How to remove a line from a csv if it contains a certain word?

前提是你 提交于 2020-01-05 08:56:49

问题


I have a CSV file that looks something like this:

    2014-6-06 08:03:19, 439105, 1053224, Front Entrance
    2014-6-06 09:43:21, 439105, 1696241, Main Exit
    2014-6-06 10:01:54, 1836139, 1593258, Back Archway
    2014-6-06 11:34:26, 845646, external, Exit 
    2014-6-06 04:45:13, 1464748, 439105, Side Exit

I was wondering how to delete a line if it includes the word "external"?

I saw another post on SO that addressed a very similar issue, but I don't understand completely...

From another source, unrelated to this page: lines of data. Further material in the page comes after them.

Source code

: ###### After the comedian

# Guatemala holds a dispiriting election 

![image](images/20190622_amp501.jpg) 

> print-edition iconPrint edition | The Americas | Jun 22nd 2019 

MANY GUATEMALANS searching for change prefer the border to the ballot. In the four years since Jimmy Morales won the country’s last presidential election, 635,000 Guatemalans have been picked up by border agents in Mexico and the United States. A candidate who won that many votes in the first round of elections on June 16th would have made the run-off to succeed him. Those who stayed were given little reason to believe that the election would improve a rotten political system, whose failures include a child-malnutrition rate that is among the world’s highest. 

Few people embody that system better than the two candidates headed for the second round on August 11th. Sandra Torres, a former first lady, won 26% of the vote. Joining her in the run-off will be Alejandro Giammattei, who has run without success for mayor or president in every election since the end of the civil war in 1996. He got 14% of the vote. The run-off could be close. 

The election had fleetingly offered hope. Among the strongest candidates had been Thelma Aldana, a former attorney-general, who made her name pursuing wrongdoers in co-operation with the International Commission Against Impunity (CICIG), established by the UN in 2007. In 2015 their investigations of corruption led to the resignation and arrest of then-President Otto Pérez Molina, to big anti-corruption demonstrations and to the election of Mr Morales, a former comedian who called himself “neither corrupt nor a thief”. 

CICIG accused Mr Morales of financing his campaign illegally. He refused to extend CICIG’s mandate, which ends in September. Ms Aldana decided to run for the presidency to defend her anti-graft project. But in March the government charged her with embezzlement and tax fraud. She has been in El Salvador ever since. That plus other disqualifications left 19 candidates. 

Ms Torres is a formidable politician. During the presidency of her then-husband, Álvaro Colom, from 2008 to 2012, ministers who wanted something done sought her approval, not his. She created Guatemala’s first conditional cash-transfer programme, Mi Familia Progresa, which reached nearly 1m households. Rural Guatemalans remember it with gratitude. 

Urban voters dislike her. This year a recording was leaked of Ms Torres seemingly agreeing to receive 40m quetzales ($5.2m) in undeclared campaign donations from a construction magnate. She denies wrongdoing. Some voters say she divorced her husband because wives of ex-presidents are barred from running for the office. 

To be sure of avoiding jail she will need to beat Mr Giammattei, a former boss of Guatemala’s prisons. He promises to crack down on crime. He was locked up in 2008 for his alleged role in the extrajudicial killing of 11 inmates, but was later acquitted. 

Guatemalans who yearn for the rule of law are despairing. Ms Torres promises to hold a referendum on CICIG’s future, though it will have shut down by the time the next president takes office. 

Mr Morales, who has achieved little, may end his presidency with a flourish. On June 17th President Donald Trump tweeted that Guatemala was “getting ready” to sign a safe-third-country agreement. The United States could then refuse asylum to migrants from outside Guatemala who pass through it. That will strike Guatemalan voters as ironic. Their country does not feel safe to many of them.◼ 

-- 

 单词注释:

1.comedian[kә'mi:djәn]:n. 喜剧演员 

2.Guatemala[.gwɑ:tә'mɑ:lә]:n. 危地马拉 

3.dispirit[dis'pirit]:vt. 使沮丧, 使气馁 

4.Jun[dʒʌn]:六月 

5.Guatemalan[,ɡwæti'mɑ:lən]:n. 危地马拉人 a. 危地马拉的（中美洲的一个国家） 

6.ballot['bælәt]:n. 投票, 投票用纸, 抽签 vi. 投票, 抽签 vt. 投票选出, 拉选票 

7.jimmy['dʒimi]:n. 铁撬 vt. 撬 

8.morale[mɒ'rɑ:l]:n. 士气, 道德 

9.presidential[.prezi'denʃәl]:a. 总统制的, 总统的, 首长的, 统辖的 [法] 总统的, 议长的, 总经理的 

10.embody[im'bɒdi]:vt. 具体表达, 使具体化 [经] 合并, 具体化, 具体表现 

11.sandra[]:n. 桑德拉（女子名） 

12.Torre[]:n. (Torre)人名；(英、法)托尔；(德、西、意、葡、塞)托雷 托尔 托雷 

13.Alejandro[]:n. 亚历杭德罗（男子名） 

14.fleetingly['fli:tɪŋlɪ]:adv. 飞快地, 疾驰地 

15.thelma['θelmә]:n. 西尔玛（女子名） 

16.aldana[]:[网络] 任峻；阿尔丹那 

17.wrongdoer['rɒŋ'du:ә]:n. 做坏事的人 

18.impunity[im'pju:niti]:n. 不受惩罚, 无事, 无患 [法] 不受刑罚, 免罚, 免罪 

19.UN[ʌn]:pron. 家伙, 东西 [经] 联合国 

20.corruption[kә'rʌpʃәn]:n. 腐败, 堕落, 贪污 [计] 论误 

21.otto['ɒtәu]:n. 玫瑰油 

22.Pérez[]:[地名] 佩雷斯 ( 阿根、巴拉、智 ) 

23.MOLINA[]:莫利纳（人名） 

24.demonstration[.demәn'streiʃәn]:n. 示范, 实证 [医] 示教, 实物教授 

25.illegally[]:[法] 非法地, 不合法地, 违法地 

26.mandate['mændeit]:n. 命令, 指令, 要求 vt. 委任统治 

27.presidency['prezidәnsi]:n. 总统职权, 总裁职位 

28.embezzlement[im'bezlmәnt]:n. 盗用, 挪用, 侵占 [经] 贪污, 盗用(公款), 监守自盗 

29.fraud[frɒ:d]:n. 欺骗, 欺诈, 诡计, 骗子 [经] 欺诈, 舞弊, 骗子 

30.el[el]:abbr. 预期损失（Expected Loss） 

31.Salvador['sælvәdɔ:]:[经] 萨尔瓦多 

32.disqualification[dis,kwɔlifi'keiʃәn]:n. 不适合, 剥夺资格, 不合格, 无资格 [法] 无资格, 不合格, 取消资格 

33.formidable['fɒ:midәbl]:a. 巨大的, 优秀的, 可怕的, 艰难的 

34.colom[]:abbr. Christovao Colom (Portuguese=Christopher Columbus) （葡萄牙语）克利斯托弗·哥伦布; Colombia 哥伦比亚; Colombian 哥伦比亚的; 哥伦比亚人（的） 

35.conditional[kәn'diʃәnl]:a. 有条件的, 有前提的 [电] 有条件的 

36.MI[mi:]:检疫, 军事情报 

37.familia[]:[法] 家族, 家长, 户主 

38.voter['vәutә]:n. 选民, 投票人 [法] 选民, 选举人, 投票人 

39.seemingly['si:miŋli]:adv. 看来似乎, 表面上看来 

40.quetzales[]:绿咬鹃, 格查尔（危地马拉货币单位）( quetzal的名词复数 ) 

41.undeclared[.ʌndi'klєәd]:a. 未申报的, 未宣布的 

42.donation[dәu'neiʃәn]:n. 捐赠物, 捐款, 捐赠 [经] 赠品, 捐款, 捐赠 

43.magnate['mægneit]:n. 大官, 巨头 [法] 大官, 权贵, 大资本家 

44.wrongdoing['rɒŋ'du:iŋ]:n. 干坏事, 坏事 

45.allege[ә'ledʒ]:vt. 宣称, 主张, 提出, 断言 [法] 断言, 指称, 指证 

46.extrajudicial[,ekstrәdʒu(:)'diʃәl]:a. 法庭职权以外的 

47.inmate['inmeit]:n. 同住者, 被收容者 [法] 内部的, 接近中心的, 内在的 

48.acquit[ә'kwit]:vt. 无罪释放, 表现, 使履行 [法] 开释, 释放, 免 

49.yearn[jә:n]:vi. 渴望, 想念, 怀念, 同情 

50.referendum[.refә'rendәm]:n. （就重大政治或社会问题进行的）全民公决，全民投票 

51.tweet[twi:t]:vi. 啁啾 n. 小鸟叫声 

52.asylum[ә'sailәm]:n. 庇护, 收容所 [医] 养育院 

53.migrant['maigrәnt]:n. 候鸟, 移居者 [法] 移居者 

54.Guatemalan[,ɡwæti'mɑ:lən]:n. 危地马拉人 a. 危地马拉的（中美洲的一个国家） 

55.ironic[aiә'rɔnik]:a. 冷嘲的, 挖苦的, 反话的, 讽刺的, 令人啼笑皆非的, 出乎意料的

I tried to use something like this (as explained in the linked post):

TXT_file = 'whatYouWantRemoved.txt'
CSV_file = 'comm-data-Fri.csv'
OUT_file = 'OUTPUT.csv'

## From the TXT, create a list of domains you do not want to include in output
with open(TXT_file, 'r') as txt:
    domain_to_be_removed_list = []

## for each domain in the TXT
## remove the return character at the end of line
## and add the domain to list domains-to-be-removed list
for domain in txt:
    domain = domain.rstrip()
    domain_to_be_removed_list.append(domain)


with open(OUT_file, 'w') as outfile:
    with open(CSV_file, 'r') as csv:

        ## for each line in csv
        ## extract the csv domain
        for line in csv:
            csv_domain = line.split(',')[0]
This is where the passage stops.